Transheterogeneous is a type of genetic variation in which dominant genes with a specific locus are located both in the endogenome (inner part of the genome) and in the exogenome (outer part of the genome).

The concept of “transheterogenoto” was introduced in the 1980s as part of research into the genetic mechanisms of the development of malignant tumors. Currently, this concept is used in various fields of science, including medicine, biology, genetics and others.

Transheterogenoto can occur as a result of mutations in genes that control the expression of certain proteins involved in the development of the organism. Mutations can occur in both the exogenome and the endogenome.

One of the main problems associated with transheterogeneity is the difficulty of diagnosing and treating diseases caused by this type of genetic variation.

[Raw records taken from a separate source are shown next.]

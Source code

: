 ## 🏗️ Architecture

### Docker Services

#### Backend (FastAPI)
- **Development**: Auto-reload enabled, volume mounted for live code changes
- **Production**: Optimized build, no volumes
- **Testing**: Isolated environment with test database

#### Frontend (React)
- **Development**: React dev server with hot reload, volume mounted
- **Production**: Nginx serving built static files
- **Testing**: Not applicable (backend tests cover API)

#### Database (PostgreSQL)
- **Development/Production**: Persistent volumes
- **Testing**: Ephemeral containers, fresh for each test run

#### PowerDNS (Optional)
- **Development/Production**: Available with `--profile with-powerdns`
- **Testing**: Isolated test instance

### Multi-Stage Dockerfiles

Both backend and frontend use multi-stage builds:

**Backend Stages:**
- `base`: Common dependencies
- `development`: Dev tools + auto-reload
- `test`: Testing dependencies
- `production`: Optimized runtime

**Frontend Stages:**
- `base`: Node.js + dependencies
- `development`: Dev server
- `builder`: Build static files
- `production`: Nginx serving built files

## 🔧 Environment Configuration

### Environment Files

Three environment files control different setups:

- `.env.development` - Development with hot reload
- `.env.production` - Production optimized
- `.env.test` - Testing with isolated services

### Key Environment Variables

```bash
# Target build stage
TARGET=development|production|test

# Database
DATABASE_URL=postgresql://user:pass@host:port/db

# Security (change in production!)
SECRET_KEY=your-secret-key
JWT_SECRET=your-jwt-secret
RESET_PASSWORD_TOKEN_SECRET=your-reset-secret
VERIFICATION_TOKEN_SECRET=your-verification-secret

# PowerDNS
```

This is due to the fact that most diagnostic methods cannot determine the exact location of the mutations, and also because the effectiveness of treatment may be reduced due to the fact that the mutations are located at multiple loci.

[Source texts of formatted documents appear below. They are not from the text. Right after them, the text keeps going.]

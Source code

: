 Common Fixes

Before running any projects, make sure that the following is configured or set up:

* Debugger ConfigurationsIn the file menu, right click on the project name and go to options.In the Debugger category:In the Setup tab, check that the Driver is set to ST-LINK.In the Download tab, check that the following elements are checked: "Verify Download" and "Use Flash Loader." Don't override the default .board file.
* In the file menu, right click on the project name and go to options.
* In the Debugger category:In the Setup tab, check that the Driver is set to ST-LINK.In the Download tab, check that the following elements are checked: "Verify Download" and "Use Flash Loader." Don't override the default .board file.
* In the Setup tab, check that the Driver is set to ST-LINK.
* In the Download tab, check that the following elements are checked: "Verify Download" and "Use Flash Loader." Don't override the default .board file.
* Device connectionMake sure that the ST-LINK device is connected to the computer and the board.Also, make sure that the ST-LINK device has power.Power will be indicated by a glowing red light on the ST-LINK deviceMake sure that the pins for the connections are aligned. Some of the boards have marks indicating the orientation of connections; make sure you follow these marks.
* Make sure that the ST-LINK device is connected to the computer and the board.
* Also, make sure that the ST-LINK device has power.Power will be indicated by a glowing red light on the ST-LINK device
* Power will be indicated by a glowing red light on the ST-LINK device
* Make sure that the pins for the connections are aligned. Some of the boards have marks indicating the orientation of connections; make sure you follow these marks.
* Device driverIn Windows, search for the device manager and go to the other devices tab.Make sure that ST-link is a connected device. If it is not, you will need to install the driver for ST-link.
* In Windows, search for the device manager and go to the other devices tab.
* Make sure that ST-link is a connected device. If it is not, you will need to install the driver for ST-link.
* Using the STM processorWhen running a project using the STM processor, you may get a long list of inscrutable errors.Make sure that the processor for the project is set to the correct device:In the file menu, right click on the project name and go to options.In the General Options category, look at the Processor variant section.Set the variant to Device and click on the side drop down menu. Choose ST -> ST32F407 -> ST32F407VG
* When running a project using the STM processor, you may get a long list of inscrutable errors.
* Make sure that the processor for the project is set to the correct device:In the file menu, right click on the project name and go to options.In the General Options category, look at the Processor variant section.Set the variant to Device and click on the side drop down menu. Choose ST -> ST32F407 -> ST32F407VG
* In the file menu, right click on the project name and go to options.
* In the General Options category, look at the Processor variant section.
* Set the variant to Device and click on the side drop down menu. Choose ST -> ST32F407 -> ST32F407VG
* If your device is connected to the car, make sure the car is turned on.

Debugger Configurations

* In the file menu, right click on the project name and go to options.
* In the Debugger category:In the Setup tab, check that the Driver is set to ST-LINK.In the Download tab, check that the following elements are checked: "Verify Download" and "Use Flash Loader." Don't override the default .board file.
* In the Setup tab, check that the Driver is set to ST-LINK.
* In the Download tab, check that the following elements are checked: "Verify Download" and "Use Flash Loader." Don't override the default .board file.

However, despite these problems, research in the field of transheterohemotogeotypes continues to develop rapidly, and it is hoped that in the future new diagnostic and treatment methods will be developed that will more effectively combat diseases caused by this type of genetic changes.

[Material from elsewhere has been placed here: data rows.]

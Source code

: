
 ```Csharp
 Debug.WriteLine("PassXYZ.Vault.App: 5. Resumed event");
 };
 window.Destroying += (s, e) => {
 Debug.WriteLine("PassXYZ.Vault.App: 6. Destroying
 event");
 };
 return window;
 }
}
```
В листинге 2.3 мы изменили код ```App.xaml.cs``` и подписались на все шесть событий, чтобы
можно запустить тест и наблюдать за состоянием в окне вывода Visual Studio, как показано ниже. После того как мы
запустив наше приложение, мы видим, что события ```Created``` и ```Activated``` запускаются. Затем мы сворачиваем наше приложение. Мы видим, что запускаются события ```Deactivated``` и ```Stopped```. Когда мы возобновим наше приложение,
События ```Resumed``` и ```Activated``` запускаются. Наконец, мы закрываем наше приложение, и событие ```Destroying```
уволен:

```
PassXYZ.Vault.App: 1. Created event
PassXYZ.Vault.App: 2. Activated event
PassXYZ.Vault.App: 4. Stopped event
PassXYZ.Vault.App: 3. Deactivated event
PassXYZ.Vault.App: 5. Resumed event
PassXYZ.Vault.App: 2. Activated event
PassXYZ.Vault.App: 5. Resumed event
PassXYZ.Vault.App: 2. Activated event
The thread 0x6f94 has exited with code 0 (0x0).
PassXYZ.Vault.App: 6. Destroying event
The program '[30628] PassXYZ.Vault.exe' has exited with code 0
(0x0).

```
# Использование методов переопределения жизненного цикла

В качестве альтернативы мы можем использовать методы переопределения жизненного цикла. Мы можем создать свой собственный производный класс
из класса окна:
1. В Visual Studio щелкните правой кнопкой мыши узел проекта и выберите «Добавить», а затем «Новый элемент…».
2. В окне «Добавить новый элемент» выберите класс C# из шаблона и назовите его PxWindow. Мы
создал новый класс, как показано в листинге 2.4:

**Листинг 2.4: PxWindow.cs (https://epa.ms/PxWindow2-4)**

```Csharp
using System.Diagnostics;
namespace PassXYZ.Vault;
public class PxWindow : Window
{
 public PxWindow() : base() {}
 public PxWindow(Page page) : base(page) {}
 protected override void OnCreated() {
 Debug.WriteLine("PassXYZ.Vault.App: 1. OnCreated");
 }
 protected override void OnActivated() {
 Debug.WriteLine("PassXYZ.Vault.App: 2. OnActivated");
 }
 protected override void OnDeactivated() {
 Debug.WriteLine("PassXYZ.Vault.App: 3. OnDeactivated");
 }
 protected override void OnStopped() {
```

A transheterogenous mixture is an unusual form of mixing of hereditary factors in which the chromosomes of one of the components are contained in both genotypes of the descendants. The appearance of offspring with unique characteristics is due to genetic and epigenetic changes in the parents. Most often it occurs in a homozygous state of two different loci. Such changes are possible due to the mixing of the hereditary material of fathers and mothers in the cells of new organisms. In this case, we can talk about the presence of several forms: multiple transheterogeneity and multiple. In the first case, the genetic material of the father and mother is mixed in equal proportions, resulting in the separation of the gametes of the germ cells. In the offspring, one sex cell contains the genome of the father, and the other contains the genome of the mother. In the second case, the mixing occurs unevenly. There is a more dominant locus, transmitted exclusively from one of the parents, while others give a less significant effect.